Thursday, May 15, 2008

Everyone Sucks But Me

My day probably couldn't get any worse if I tried. I have to move out of my dorm, but everytime I try to pack, I get a text message from my mom that makes me want to take my phone and chuck it out the window. I swear, she is using me, I just have yet to prove it. Whether she likes it or not, I'm not her puppet, and she can't control me forever. I went to talk to the dean, just like she wanted, and was just told that I should take some time off. That's not the first time I've heard that, either. My acting professor said the exact same thing to me. I wish I could stand up to my mother, but she overreacts so badly sometimes, I just wanna kick her in the teeth. We can't have a serious conversation without getting into a fight. Not to mention if her jerk boyfriend comes in on the middle of the conversation, he'll add his two cents and voila, instant three way fight. It's hell in my house sometimes, and I'm sick of subjecting my little sister to it. She deserves better than that, that's for damn sure.
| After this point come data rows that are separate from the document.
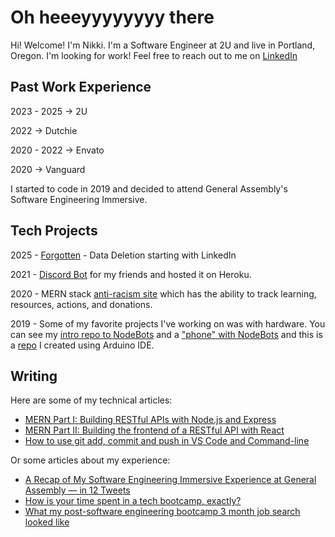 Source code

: # Oh heeeyyyyyyyy there

Hi! Welcome! I'm Nikki. I'm a Software Engineer at 2U and live in Portland, Oregon. I'm looking for work! Feel free to reach out to me on [LinkedIn](https://www.linkedin.com/in/nikki-ricks/)

## Past Work Experience

2023 - 2025 -> 2U

2022 -> Dutchie

2020 - 2022 -> Envato

2020 -> Vanguard


I started to code in 2019 and decided to attend General Assembly's Software Engineering Immersive. 

## Tech Projects

2025 - [Forgotten]([url](https://github.com/nikkiricks/forgotten)) - Data Deletion starting with LinkedIn

2021 - [Discord Bot](https://github.com/nikkiricks/discord-bot) for my friends and hosted it on Heroku.

2020 - MERN stack [anti-racism site](https://github.com/nikkiricks/anti-racism-work) which has the ability to track learning, resources, actions, and donations.

2019 - Some of my favorite projects I've working on was with hardware. You can see my [intro repo to NodeBots](https://github.com/nikkiricks/Node_Bots) and a ["phone" with NodeBots](https://github.com/nikkiricks/Sloane-Phone-Node) and this is a [repo](https://github.com/nikkiricks/Sloane-Phone-Arduino) I created using Arduino IDE.

## Writing

Here are some of my technical articles:
- [MERN Part I: Building RESTful APIs with Node.js and Express](https://medium.com/weekly-webtips/building-restful-apis-with-node-js-and-express-a9f648219f5b)
- [MERN Part II: Building the frontend of a RESTful API with React](https://nikki-ricks.medium.com/mern-part-ii-building-the-frontend-of-a-restful-api-with-react-d10f11a9f19c)
- [How to use git add, commit and push in VS Code and Command-line](https://nikki-ricks.medium.com/how-to-use-git-add-commit-and-push-in-vs-code-and-command-line-35c0e8c47b62)

Or some articles about my experience: 
- [A Recap of My Software Engineering Immersive Experience at General Assembly — in 12 Tweets](https://medium.com/dev-genius/a-recap-of-my-software-engineering-immersive-experience-at-general-assembly-in-12-tweets-d750fa95c766) 
- [How is your time spent in a tech bootcamp, exactly?](https://medium.com/dev-genius/how-is-your-time-spent-in-a-tech-bootcamp-exactly-6d2e1911a3fd) 
- [What my post-software engineering bootcamp 3 month job search looked like](https://medium.com/dev-genius/what-my-post-software-engineering-bootcamp-3-month-job-search-looked-like-d037d474093d)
I must say, it's a miracle that I won't be living at home most of summer vacation. It's going to be sweet working in New Hampshire. The only people that I've ever truly loved and trusted are all up there, and it'll be so nice to be able to talk to them all the time, and have fun. We may be worshipping God the entire time, but whoever said that was a bad thing is completely out of their mind. I don't know where I'd be if I hadn't found God last summer. I wouldn't be in a good place right now, with nowhere to turn but to the Big Man Upstairs.

Ugh... my mom just crossed the line today. Not in the context most people would think, but she didn't do a good thing. When I was texting back and forth with her, I made a joke that sparked her to whine about the fact that she's giving up on me. It's like, I don't need her reinforcing the fact that she doesn't trust me anymore. But she really isn't giving me any reason to go with her to New York tomorrow, that's for sure. I can think of fifty different ways I'd rather spend my birthday than four hours in the car listening to my sister talk with her friends while I'm stuck in the front seat with my mom, miserable because no one wants to talk to me, but feels obligated to just because I'm Megan's sister. No, I thought Linds was my friend for a while, but lately I feel like she doesn't talk to me because she wants to, but simply because I'm her friend's sister. I mean, where do I turn for an ego boost nowadays, ya know? I'm depressed, and I just don't want to be in this state where hell on earth is where I should feel the safest and most protected.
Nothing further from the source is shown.